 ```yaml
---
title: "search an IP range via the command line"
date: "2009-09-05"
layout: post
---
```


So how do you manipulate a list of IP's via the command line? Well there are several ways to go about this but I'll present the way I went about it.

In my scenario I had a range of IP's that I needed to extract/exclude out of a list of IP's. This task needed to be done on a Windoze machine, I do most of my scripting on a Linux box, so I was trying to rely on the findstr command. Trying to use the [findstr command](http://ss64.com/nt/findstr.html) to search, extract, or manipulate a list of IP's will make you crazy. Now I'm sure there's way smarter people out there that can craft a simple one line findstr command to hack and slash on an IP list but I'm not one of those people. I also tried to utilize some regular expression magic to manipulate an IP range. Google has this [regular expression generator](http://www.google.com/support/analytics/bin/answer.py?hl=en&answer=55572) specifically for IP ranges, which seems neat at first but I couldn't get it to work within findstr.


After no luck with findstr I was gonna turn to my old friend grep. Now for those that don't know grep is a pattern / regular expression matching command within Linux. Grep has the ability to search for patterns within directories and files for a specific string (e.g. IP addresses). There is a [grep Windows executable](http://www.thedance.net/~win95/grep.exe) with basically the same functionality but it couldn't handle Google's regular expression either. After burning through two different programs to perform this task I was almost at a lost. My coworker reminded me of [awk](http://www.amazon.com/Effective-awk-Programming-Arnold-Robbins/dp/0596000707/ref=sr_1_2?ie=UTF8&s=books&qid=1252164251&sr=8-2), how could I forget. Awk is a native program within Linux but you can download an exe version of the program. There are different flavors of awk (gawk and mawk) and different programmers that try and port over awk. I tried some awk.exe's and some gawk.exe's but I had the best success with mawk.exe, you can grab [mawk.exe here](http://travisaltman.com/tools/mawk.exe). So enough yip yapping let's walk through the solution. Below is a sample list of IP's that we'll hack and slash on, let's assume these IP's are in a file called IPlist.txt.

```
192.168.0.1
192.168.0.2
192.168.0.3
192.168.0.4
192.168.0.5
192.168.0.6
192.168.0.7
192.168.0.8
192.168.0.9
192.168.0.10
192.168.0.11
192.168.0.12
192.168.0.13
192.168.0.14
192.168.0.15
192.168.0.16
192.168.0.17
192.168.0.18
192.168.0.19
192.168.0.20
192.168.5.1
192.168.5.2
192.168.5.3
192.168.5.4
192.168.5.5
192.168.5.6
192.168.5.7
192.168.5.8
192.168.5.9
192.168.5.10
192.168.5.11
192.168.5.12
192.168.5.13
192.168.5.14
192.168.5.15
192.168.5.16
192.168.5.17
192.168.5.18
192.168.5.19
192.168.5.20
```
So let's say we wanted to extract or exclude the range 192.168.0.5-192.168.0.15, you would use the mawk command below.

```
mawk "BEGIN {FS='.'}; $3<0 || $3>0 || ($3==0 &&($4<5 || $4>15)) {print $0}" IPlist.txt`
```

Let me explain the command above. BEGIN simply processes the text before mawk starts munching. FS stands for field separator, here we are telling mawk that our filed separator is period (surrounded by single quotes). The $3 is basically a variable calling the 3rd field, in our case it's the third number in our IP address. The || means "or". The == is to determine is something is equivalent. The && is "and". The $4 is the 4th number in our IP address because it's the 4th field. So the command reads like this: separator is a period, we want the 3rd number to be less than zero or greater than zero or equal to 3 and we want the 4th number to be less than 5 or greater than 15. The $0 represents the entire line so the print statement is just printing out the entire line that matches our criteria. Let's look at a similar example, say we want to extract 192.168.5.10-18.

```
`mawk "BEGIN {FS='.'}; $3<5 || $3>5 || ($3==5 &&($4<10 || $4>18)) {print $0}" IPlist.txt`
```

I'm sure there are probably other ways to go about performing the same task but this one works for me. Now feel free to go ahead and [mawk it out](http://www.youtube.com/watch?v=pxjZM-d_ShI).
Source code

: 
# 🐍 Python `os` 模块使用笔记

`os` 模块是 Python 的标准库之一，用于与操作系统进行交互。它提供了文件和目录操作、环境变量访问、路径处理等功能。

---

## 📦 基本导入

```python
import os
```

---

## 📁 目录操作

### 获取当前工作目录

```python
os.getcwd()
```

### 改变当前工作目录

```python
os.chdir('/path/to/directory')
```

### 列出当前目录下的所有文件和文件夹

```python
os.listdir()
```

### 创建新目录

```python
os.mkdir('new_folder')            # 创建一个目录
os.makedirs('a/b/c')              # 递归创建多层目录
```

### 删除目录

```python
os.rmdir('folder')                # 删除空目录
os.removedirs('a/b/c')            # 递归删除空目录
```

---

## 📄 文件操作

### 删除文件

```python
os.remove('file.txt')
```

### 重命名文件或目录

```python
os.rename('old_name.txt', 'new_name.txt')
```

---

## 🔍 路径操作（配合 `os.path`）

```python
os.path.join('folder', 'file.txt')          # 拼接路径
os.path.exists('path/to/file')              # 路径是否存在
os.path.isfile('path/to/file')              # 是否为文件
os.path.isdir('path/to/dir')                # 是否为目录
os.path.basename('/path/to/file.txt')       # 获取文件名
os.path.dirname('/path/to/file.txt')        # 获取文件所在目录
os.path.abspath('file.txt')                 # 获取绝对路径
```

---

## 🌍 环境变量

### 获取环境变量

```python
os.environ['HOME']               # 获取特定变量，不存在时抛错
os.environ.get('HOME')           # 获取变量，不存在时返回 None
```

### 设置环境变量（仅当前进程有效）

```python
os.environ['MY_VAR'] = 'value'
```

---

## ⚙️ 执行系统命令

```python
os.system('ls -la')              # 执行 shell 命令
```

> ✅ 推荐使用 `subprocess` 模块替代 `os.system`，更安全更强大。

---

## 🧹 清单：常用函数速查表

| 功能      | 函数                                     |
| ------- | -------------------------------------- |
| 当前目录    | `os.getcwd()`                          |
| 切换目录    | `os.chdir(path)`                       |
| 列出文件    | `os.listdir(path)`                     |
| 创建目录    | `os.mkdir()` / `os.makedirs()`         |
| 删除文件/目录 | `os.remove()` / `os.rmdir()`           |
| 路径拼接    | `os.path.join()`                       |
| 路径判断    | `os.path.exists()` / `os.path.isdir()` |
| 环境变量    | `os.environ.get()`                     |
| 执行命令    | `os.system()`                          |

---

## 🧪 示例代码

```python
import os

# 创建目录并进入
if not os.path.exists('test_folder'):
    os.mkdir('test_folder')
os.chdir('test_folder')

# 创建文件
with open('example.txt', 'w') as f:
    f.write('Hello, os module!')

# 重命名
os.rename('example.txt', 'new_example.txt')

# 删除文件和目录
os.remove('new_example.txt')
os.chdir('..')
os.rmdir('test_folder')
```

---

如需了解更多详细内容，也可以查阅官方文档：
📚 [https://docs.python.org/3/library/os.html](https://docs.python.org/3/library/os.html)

○ ○ ○ ○ ○

> [EXERCISE DETAILS] Answer with nothing but the count of lines in the entries that hold the word "environ".

> [EXERCISE RESPONSE] 4